In the material below, find every line with "homeworks" and pull it out.
------------------------------------
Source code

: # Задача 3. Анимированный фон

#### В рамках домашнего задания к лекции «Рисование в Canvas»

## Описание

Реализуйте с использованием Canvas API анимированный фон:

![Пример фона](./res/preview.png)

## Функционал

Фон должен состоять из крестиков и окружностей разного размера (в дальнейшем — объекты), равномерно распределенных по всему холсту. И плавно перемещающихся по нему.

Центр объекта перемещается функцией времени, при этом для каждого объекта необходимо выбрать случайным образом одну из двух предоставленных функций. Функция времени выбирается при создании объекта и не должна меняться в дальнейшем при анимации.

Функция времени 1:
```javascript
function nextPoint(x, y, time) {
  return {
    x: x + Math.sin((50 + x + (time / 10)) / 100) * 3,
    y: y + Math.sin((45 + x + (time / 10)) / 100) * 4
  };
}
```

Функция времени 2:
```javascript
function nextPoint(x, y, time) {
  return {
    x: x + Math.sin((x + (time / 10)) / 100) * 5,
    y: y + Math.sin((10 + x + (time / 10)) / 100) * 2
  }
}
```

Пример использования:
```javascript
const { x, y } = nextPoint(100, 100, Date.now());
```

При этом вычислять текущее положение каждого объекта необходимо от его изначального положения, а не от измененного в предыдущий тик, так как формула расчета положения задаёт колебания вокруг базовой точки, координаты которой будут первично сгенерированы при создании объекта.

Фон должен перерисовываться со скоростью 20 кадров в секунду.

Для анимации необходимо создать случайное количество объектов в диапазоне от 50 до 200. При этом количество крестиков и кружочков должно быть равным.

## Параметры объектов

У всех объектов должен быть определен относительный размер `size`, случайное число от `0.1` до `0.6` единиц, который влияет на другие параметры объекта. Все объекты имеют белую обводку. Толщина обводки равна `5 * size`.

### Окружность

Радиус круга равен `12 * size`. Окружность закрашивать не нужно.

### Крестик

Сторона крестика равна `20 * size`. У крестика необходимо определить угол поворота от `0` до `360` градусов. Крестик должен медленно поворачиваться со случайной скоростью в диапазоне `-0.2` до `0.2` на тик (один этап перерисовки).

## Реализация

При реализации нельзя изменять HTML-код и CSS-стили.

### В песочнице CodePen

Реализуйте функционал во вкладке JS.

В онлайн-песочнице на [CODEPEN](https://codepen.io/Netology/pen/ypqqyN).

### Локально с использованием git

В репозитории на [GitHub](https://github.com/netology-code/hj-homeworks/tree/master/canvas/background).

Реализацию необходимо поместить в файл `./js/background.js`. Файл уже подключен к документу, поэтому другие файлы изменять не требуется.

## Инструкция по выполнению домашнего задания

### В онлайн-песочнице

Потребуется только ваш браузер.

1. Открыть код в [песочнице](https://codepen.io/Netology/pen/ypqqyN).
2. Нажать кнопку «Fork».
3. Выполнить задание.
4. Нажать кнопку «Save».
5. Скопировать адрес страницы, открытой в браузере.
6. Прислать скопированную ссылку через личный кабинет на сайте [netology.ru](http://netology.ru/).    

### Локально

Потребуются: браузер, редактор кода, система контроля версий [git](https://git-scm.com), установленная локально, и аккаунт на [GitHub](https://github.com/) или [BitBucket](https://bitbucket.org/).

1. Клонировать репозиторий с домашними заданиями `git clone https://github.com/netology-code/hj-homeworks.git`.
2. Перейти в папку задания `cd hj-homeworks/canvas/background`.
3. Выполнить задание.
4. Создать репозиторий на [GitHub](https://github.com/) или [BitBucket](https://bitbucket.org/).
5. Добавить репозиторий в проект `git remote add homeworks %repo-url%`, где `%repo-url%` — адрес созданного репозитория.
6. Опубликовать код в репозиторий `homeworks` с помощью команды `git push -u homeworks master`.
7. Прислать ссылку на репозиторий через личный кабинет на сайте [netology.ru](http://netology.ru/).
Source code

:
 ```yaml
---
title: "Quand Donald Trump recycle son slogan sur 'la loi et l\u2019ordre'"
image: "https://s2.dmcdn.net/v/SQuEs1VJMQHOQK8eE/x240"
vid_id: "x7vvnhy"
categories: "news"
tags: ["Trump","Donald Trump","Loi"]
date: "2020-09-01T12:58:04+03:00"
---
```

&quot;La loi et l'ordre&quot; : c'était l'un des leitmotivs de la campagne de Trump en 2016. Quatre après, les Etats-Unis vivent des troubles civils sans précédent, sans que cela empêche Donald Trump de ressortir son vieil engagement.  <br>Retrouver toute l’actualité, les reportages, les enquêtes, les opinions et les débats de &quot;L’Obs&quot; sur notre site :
------------------------------------
- The completed task
В репозитории на [GitHub](https://github.com/netology-code/hj-homeworks/tree/master/canvas/background).
1. Клонировать репозиторий с домашними заданиями `git clone https://github.com/netology-code/hj-homeworks.git`.
2. Перейти в папку задания `cd hj-homeworks/canvas/background`.
5. Добавить репозиторий в проект `git remote add homeworks %repo-url%`, где `%repo-url%` — адрес созданного репозитория.
6. Опубликовать код в репозиторий `homeworks` с помощью команды `git push -u homeworks master`.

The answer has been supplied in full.